== Available data ==
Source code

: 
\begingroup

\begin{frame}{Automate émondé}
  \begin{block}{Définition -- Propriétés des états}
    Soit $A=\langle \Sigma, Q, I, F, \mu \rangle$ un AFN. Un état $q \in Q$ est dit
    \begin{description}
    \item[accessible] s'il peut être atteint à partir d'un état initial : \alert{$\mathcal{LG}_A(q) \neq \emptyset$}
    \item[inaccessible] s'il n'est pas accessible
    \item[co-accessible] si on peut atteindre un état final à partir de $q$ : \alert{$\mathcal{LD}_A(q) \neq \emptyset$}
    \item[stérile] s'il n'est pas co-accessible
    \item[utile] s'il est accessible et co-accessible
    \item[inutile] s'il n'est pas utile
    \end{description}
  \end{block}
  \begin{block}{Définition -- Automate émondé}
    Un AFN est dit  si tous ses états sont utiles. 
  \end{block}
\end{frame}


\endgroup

== What the task requires ==
Look through the data above for the word "états". Report each line where it occurs.

== Answer space ==
  \begin{block}{Définition -- Propriétés des états}
    Un AFN est dit  si tous ses états sont utiles. 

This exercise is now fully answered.